While he was speaking there was the sound of quick trotting on the road, and Miss Mullen saw a white straw hat and a brown billycock moving swiftly along over the tops of the evergreens. A dog-cart with a white-faced chestnut swung in at the gate, and Miss Fitzpatrick’s hat was immediately swept off her head by a bough of laburnum. Its owner gave a shrill cry and made a snatch at the reins, with an idea apparently of stopping the horse.
“No, you don’t,” said Mr. Lambert, intercepting the snatch with his whip hand; “you’re going to be handed over to your aunt just as you are.”
Half a dozen steps brought them to the door, and the chestnut pulled up with his pink nose almost between the curtains of the inside car. It was hard to say whether Miss Mullen had heard Lambert’s remark, which had certainly been loud enough to enable her to do so, but her only reply was an attack upon the carman.
“Take your car out o’ that, ye great oaf!” she vociferated “can’t ye make way for your betters?” Then with a complete change of voice, “Well, me dear Francie, you’re welcome, you’re welcome.”
The greeting was perceptibly less hearty than that which had been squandered on the trunk and bonnet-box; but an emotion réchauffé necessarily loses flavour. Francie had jumped to the ground with a reckless disregard of the caution demanded by the steps of a dog-cart, and stooping her hatless head, kissed the hard cheek that Charlotte tendered for her embrace.
“Thank you very much, I’m very glad to come,” she said, in a voice whose Dublin accent had been but little modified by the six years that had lightly gone over her since the August Sunday when she had fled from Tommy Whitty in the milkman’s cart. “And look at me the show I am without my hat! And it’s all his fault!” with a lift of her blue eyes to Lambert, “he wouldn’t let me stop and pick it up.”
Charlotte looked up at her with the wide smile of welcome still stiff upon her face.
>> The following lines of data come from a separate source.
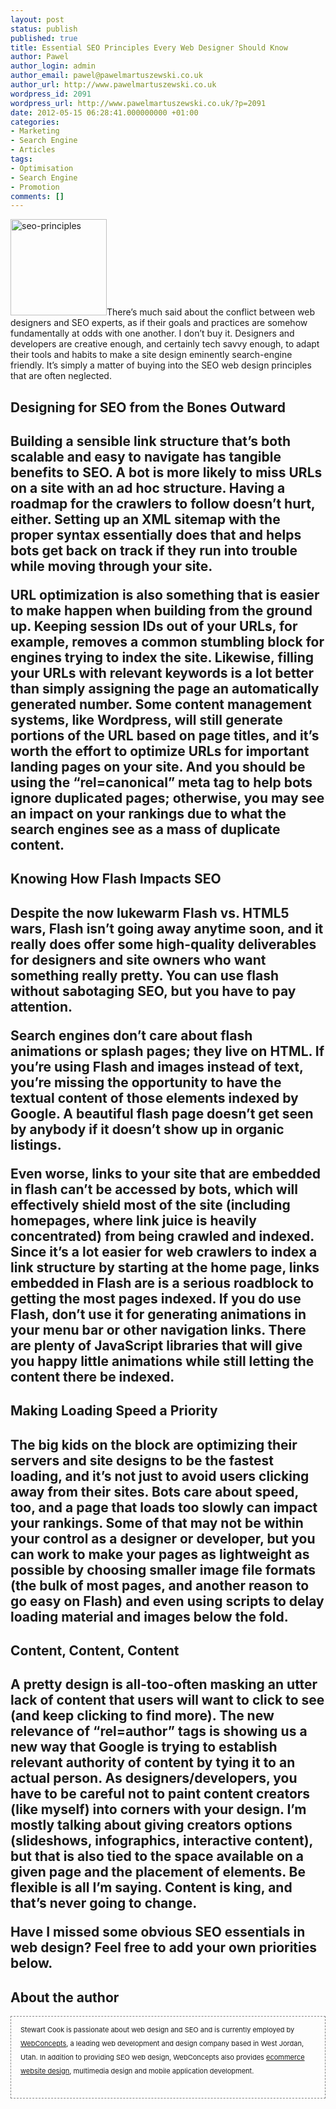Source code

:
 ```yaml
---
layout: post
status: publish
published: true
title: Essential SEO Principles Every Web Designer Should Know
author: Pawel
author_login: admin
author_email: pawel@pawelmartuszewski.co.uk
author_url: http://www.pawelmartuszewski.co.uk
wordpress_id: 2091
wordpress_url: http://www.pawelmartuszewski.co.uk/?p=2091
date: 2012-05-15 06:28:41.000000000 +01:00
categories:
- Marketing
- Search Engine
- Articles
tags:
- Optimisation
- Search Engine
- Promotion
comments: []
---
```

<img src="http://www.pawelmartuszewski.co.uk/wp-content/uploads/seo-principles.jpg" alt="seo-principles" title="seo-principles" width="154" height="154" style="border:none !important;" class="fl_lft thumb m_b_20">There’s much said about the conflict between web designers and SEO experts, as if their goals and practices are somehow fundamentally at odds with one another. I don’t buy it. Designers and developers are creative enough, and certainly tech savvy enough, to adapt their tools and habits to make a site design eminently search-engine friendly. It’s simply a matter of buying into the SEO web design principles that are often neglected.

<h2>Designing for SEO from the Bones Outward<h2>
<div class="dev"><div class="dev_in"></div></div>
Building a sensible link structure that’s both scalable and easy to navigate has tangible benefits to SEO. A bot is more likely to miss URLs on a site with an ad hoc structure. Having a roadmap for the crawlers to follow doesn’t hurt, either. Setting up an XML sitemap with the proper syntax essentially does that and helps bots get back on track if they run into trouble while moving through your site.

URL optimization is also something that is easier to make happen when building from the ground up. Keeping session IDs out of your URLs, for example, removes a common stumbling block for engines trying to index the site. Likewise, filling your URLs with relevant keywords is a lot better than simply assigning the page an automatically generated number. Some content management systems, like Wordpress, will still generate portions of the URL based on page titles, and it’s worth the effort to optimize URLs for important landing pages on your site. And you should be using the “rel=canonical” meta tag to help bots ignore duplicated pages; otherwise, you may see an impact on your rankings due to what the search engines see as a mass of duplicate content.

<h2>Knowing How Flash Impacts SEO<h2>
<div class="dev"><div class="dev_in"></div></div>
Despite the now lukewarm Flash vs. HTML5 wars, Flash isn’t going away anytime soon, and it really does offer some high-quality deliverables for designers and site owners who want something really pretty. You can use flash without sabotaging SEO, but you have to pay attention.

Search engines don’t care about flash animations or splash pages; they live on HTML. If you’re using Flash and images instead of text, you’re missing the opportunity to have the textual content of those elements indexed by Google. A beautiful flash page doesn’t get seen by anybody if it doesn’t show up in organic listings.

Even worse, links to your site that are embedded in flash can’t be accessed by bots, which will effectively shield most of the site (including homepages, where link juice is heavily concentrated) from being crawled and indexed. Since it’s a lot easier for web crawlers to index a link structure by starting at the home page, links embedded in Flash are is a serious roadblock to getting the most pages indexed. If you do use Flash, don’t use it for generating animations in your menu bar or other navigation links. There are plenty of JavaScript libraries that will give you happy little animations while still letting the content there be indexed.

<h2>Making Loading Speed a Priority<h2>
<div class="dev"><div class="dev_in"></div></div>
The big kids on the block are optimizing their servers and site designs to be the fastest loading, and it’s not just to avoid users clicking away from their sites. Bots care about speed, too, and a page that loads too slowly can impact your rankings. Some of that may not be within your control as a designer or developer, but you can work to make your pages as lightweight as possible by choosing smaller image file formats (the bulk of most pages, and another reason to go easy on Flash) and even using scripts to delay loading material and images below the fold.

<h2>Content, Content, Content<h2>
<div class="dev"><div class="dev_in"></div></div>
A pretty design is all-too-often masking an utter lack of content that users will want to click to see (and keep clicking to find more). The new relevance of “rel=author” tags is showing us a new way that Google is trying to establish relevant authority of content by tying it to an actual person. As designers/developers, you have to be careful not to paint content creators (like myself) into corners with your design. I’m mostly talking about giving creators options (slideshows, infographics, interactive content), but that is also tied to the space available on a given page and the placement of elements. Be flexible is all I’m saying. Content is king, and that’s never going to change.

<div class="dev"><div class="dev_in"></div></div>

Have I missed some obvious SEO essentials in web design? Feel free to add your own priorities below.

<h2>About the author</h2>
<div class="dev"><div class="dev_in"></div></div>
<div class="published" style="font-size:11px;border: 1px dashed rgb(133, 133, 133); padding: 10px 15px; line-height: 22px;">
	Stewart Cook is passionate about web design and SEO and is currently employed by <a href="http://www.webconcepts.com">WebConcepts</a>, a leading web development and design company based in West Jordan, Utah. In addition to providing SEO web design, WebConcepts also provides <a href=" http://www.webconcepts.com/services/ecommerce-development/">ecommerce website design</a>, multimedia design and mobile application development.
	<div class="cl">&nbsp;</div>
</div>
The rough golden heap of curls on the top of Francie’s head was spangled with raindrops and her coat was grey with wet.
“Well, if Mr. Lambert had had any sense,” said Miss Mullen, “he’d have let you come in the covered car. Here, Louisa, go fetch Miss Fitzpatrick’s hat.”
“Ah, no, sure she’ll get all wet,” said Francie, starting herself before the less agile Louisa could emerge from behind her mistress, and running down the drive.
“Did you come down from Dublin to-day, Roddy?” said Charlotte.